So that’s what I did.
I threw up my high school graduation cap and hit the road three months later.
I don’t remember being eager to leave, nor do I remember being excited. I am glad I went to college where I did (even though I still don’t particularly like Kansas), and I continue to be grateful for all the opportunities I have had to travel and see different cultures and the world. However, the memory that sticks out above the rest was fear. I was so afraid to leave.
In fact, I wrote on my previous blog about how if I hadn’t already submitted a nonrefundable deposit, I would have tried to un-enroll and go to the local Bible college in my hometown. I felt like I was drowning in fear. It almost paralyzed me from leaving.

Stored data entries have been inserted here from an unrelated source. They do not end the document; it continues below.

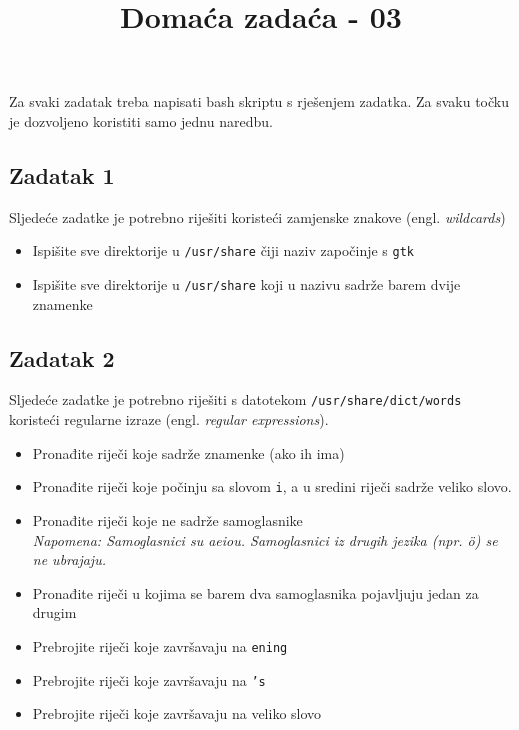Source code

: \documentclass[12pt,a4paper]{article}
\newcommand{\shell}[1]{\texttt{#1}}
\begin{document}
	\title{Domaća zadaća - 03\vspace{-2em}}
	\maketitle
	Za svaki zadatak treba napisati bash skriptu s rješenjem zadatka. Za svaku točku je dozvoljeno koristiti samo jednu naredbu.
	
	\subsection*{Zadatak 1}
	Sljedeće zadatke je potrebno riješiti koristeći zamjenske znakove (engl. \emph{wildcards})
	\begin{itemize}	
		\item Ispišite sve direktorije u \shell{/usr/share} čiji naziv započinje s \shell{gtk}
		\item Ispišite sve direktorije u \shell{/usr/share} koji u nazivu sadrže barem dvije znamenke
	\end{itemize}
	
	\subsection*{Zadatak 2}
	Sljedeće zadatke je potrebno riješiti s datotekom \shell{/usr/share/dict/words} koristeći regularne izraze (engl. \emph{regular expressions}).
	\begin{itemize}
		\item Pronađite riječi koje sadrže znamenke (ako ih ima)
		\item Pronađite riječi koje počinju sa slovom \shell{i}, a u sredini riječi sadrže veliko slovo.
		\item Pronađite riječi koje ne sadrže samoglasnike \\ \emph{Napomena: Samoglasnici su aeiou. Samoglasnici iz drugih jezika (npr. ö) se ne ubrajaju.}
		\item Pronađite riječi u kojima se barem dva samoglasnika pojavljuju jedan za drugim
		\item Prebrojite riječi koje završavaju na \shell{ening}
		\item Prebrojite riječi koje završavaju na \shell{'s}
		\item Prebrojite riječi koje završavaju na veliko slovo
	\end{itemize}
	
\end{document}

In fall 2009, my parents helped me pack up my belongings and moved me into my first college dorm. I was randomly set up with a roommate. A roommate I instantly wrote off as a friend because I had creeped her on Facebook prior to meeting her. Fortunately, I not only learned a lesson in the mistakes of prejudgment, but I also found a friend. In our time together, we have gone through some heavy stuff—breakups, deaths—but I am proud to say, we have been roommates all four years. I moved ten hours away where I didn’t really know anyone. I didn’t know the area—I used my GPS to get to Target, even though it was only 2.6 miles away.
When I started college, graduation left so far away. Everyone told me it would go fast, but I hadn’t felt like the four years of high school had gone all that particularly fast, so I only half listened. When you’re young you don’t really listen to advice because you want to find out for yourself.
I made mistakes. I dated people, and the relationships didn’t last. I made friends, and some of those friendships didn’t even last. But some of them did. Junior year, I lived in a suite with four other girls. Senior year, I lived in an on-campus apartment with five other girls. And I am so grateful for all of them. We laughed together, but we also cried together. They offered hugs and Subway sandwiches when my grandmother died.
So I am ten days out from graduating.
Honestly, part of me just wants to go back home. I know that’s not what most college graduates would say. People leave small towns because they want to grow. I’ve done a lot of growth in the past four years, and I am so grateful for the times when I have been stretched. I think I have become a better person through all the growth.
But I haven’t grown out of my fear. So, I ask myself: what will I do next? And I don’t have an answer. I am standing on the brink of what I have worked and waited for. Now that I am finally here, I am biting my bottom lip, afraid to move. Afraid to jump. Afraid to fall or fly, but knowing at times, I will do both.
Some say the “world is my oyster,” to which I want to say, “I don’t like seafood.” But I maybe like pearls.
I thought by the time I graduated, I would be more put together, but I’m not. I am even more in ambiguity. I have plans for the summer, but after? I’m still praying about that. I am enrolled in a master’s program. But I am still taking it a day at a time.
I am also working to realize my worth is not found through position. No matter what my employment status is, I still have worth. I have worth because my worth is determined by God, not by this world. Maybe that founds fluffy, but it’s not. I pray I hold tight to that, and I pray you do as well.